The mess in Mali

French President Francois Hollande has sent French forces to stop an Islamic insurgency from taking over the West African nation of Mali. It is a bold step for Mr. Hollande, who faces rising discontent at home as well as fear that the intervention could become a quagmire.

Blowback has already become evident in the attempted takeover of an Algerian natural gas facility by Islamic sympathizers. Mr. Hollande must have thought that the danger of inaction was more compelling and that failure to stop the insurgents could produce another Afghanistan, a base for radical forces, this time in Africa.

While world attention has focused on the northern-most states of Africa as they struggle with the forces unleashed by the Arab Spring, politics to the south has been equally confused.

In Mali, a sprawling landlocked state where about half the population lives on less than ¥100 a day, an Islamic insurgency linked to al-Qaida has been making steady gains. Less than a year ago, those rebels took over the northern half of the country. That is a largely unpopulated area; about 90 percent of Malians live in the south. Since then, the rebels have moved steadily south and in recent weeks they appeared set to march on the capital, Bamako.

That threat prompted Mr. Hollande to send his military to assist the Malian government. Last week, some 650 French soldiers, backed by air support, fought with the Malian Army to repulse the rebels and retake the town of Diabaly, about 400 km from Bamako. Another 2,000 French troops were scheduled to be dispatched to begin rolling back the rebels and, more importantly, help to build up the Malian Army so that it can defend the country on its own.

While the intervention was greeted with relief among much of the international community, the rebels and their supporters were outraged. A group of sympathizers responded by seizing a natural gas field in Ain Amenas in southern Algeria, which borders Mali, and taking hundreds of hostages, including a number of foreigners who work at the facility.

Qatiba, or the “Signed in Blood Battalion,” as they call themselves, was protesting the Algerian government’s decision to allow French warplanes to use Algerian airspace to attack the Malian rebels.

Qatida picked the wrong enemy. The Algerian government has long maintained a harsh posture toward Islamists; the military overthrew an election held in 1991 when Islamic forces prevailed.

Because of its experience fighting a civil war against Islamists in the 1990s, the Algerian government has insisted that it will not negotiate with terrorists. In addition, the seized gas facility was in an isolated location. The only thing preventing a massive strike against the terrorists was international outcry from the foreign hostages’ governments. Algerian special forces on Saturday stormed the natural gas facility to strike the hostage takers.

Reportedly, nearly 800 hostages, including some 100 foreigners, were freed in the raid on the plant, although 37 hostages — including at least seven Japanese — were reported to have been killed along with 29 of the attackers.

The Saharan region of Africa is increasingly lawless, with jihadi forces gathering and strengthening in a virtual no-man’s land. Fighters and weapons from Libya and other battlefields such as Afghanistan and Iraq have flooded the area.
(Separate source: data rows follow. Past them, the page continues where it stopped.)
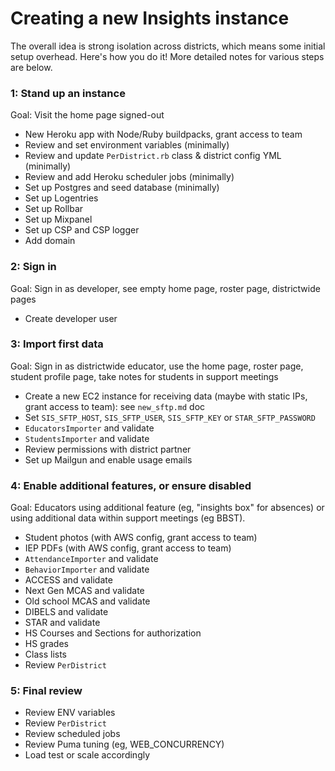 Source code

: # Creating a new Insights instance
The overall idea is strong isolation across districts, which means some initial setup overhead.  Here's how you do it!  More detailed notes for various steps are below.

### 1: Stand up an instance
Goal: Visit the home page signed-out

- New Heroku app with Node/Ruby buildpacks, grant access to team
- Review and set environment variables (minimally)
- Review and update `PerDistrict.rb` class & district config YML (minimally)
- Review and add Heroku scheduler jobs (minimally)
- Set up Postgres and seed database (minimally)
- Set up Logentries
- Set up Rollbar
- Set up Mixpanel
- Set up CSP and CSP logger
- Add domain

### 2: Sign in
Goal: Sign in as developer, see empty home page, roster page, districtwide pages
- Create developer user

### 3: Import first data
Goal: Sign in as districtwide educator, use the home page, roster page, student profile page, take notes for students in support meetings
- Create a new EC2 instance for receiving data (maybe with static IPs, grant access to team): see `new_sftp.md` doc
- Set `SIS_SFTP_HOST`, `SIS_SFTP_USER`, `SIS_SFTP_KEY` or `STAR_SFTP_PASSWORD`
- `EducatorsImporter` and validate
- `StudentsImporter` and validate
- Review permissions with district partner
- Set up Mailgun and enable usage emails

### 4: Enable additional features, or ensure disabled
Goal: Educators using additional feature (eg, "insights box" for absences) or using additional data within support meetings (eg BBST).
- Student photos (with AWS config, grant access to team)
- IEP PDFs (with AWS config, grant access to team)
- `AttendanceImporter` and validate
- `BehaviorImporter` and validate
- ACCESS and validate
- Next Gen MCAS and validate
- Old school MCAS and validate
- DIBELS and validate
- STAR and validate
- HS Courses and Sections for authorization
- HS grades
- Class lists
- Review `PerDistrict`

### 5: Final review
- Review ENV variables
- Review `PerDistrict`
- Review scheduled jobs
- Review Puma tuning (eg, WEB_CONCURRENCY)
- Load test or scale accordingly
They get money from kidnapping foreigners and protecting drug traffickers.

There is a very real fear that an insurgent victory in Mali could lead to another militant Islamic state and sanctuary for radical forces to launch attacks on “enemies of Islam,” especially in Europe.
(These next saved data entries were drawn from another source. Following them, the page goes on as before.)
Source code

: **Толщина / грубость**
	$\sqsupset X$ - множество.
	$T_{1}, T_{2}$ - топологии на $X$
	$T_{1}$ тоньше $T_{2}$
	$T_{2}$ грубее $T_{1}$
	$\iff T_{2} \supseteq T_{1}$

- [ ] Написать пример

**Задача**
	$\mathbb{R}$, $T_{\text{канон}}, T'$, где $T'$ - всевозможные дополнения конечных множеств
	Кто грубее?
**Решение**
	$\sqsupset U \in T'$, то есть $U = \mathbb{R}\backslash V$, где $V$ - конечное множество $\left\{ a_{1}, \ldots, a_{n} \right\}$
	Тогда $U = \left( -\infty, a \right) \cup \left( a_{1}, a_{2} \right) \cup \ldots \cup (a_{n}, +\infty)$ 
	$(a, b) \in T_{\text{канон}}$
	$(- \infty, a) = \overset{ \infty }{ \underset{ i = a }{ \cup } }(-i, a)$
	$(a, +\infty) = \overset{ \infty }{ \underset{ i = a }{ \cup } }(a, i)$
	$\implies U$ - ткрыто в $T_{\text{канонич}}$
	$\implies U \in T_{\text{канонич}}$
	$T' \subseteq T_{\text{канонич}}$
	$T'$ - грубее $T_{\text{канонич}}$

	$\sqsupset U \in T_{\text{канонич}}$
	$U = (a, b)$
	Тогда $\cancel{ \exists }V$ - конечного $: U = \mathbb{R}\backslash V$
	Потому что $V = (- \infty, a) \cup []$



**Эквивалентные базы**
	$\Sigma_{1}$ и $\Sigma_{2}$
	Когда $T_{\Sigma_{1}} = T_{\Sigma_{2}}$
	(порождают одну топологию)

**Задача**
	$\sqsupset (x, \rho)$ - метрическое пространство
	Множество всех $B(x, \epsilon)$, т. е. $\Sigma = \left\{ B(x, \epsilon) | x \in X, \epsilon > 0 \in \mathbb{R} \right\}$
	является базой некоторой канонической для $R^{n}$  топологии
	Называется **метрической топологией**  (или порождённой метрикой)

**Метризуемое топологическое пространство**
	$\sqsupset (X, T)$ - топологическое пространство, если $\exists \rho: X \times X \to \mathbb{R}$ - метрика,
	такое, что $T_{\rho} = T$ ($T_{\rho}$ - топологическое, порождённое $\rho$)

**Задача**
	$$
The problem is that, as in Afghanistan, the Malian government is weak and divided. While the public in the south has little if any sympathy for the insurgents, they have little confidence in their own government. A military coup a year ago undermined the legitimacy of the government in Bamako and divided the army. Mr. Hollande’s intervention risks bogging down if the Malians cannot unite to fight off this threat.
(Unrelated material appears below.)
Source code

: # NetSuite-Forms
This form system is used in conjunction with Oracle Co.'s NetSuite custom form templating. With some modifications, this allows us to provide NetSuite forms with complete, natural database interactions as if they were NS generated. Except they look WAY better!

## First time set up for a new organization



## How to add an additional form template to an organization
The proper approach would have the French scale back their presence as African forces step up. If not Malian, then those of the Economic Community of West African States (ECOWAS), a 15-country group led by Nigeria, will do.

Regional organizations have the highest stake in these situations and are best suited to intervene. Nigeria has already dispatched nearly 200 troops and has promised several hundred more. A pan-African force would be even better.

At the same time, more must be done to address the grievances of the Tuareg, nomads in Mali’s north who have made common cause with the Islamists because of their mistreatment by the government in Bamako.

The Islamists reportedly number just 2,000; depriving them of their local support would further isolate a small group that seeks to impose its harsh version of Islam on the entire country. As always, outside forces like Mr. Hollande’s can help, but the real work must be done by the Malians themselves.